Items listed in a dataset:

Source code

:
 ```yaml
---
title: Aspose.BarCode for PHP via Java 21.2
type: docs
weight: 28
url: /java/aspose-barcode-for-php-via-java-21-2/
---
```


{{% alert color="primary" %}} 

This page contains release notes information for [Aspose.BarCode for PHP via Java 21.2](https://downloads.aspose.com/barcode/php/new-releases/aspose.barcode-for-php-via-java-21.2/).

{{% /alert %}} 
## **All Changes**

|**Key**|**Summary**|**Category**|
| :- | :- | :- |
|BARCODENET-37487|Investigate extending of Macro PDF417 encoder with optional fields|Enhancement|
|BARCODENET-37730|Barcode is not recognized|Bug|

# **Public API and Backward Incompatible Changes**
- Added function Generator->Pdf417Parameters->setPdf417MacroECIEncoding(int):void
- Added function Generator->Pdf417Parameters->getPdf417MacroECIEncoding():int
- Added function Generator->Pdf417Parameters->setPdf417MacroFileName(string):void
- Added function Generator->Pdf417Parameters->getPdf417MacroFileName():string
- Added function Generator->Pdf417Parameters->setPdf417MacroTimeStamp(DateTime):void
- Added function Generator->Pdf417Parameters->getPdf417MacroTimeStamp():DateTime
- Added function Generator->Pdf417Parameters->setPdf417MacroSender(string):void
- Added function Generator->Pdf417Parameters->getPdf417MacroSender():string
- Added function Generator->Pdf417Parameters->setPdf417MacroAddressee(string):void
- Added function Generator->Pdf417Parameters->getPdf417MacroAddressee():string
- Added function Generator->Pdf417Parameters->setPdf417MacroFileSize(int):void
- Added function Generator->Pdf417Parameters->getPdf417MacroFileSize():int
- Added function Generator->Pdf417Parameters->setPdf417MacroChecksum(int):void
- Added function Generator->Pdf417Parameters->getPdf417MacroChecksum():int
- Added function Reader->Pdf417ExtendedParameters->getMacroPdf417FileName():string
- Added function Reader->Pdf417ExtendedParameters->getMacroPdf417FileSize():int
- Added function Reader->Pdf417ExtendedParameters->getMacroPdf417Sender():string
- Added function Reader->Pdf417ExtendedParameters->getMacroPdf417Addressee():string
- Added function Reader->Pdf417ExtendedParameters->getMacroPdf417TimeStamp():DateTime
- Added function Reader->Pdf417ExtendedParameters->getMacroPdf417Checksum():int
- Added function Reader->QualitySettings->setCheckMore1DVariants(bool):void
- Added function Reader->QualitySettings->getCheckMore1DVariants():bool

*THE TASK*. Please reproduce, exactly as written, the lines of the records from the first line through the one containing "## **All Changes**".

*RESPONSE TO THIS TASK*.
Source code

:
 ```yaml
---
title: Aspose.BarCode for PHP via Java 21.2
type: docs
weight: 28
url: /java/aspose-barcode-for-php-via-java-21-2/
---
```


{{% alert color="primary" %}} 

This page contains release notes information for [Aspose.BarCode for PHP via Java 21.2](https://downloads.aspose.com/barcode/php/new-releases/aspose.barcode-for-php-via-java-21.2/).

{{% /alert %}} 
## **All Changes**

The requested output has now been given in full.